- Problem -
Report the number of lines below in which the word "command" occurs. Nothing else is needed.

- Data shown -
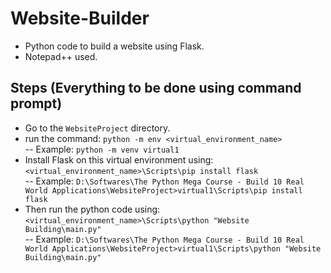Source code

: # Website-Builder
- Python code to build a website using Flask.
- Notepad++ used.

## Steps (Everything to be done using command prompt)
- Go to the `WebsiteProject` directory.
- run the command: `python -m env <virtual_environment_name>`
<br>-- Example: `python -m venv virtual1`
- Install Flask on this virtual environment using: `<virtual_environment_name>\Scripts\pip install flask`
<br>-- Example: `D:\Softwares\The Python Mega Course - Build 10 Real World Applications\WebsiteProject>virtual1\Scripts\pip install flask`
- Then run the python code using: `<virtual_environment_name>\Scripts\python "Website Building\main.py"`
<br>-- Example: `D:\Softwares\The Python Mega Course - Build 10 Real World Applications\WebsiteProject>virtual1\Scripts\python "Website Building\main.py"`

- Your solution -
2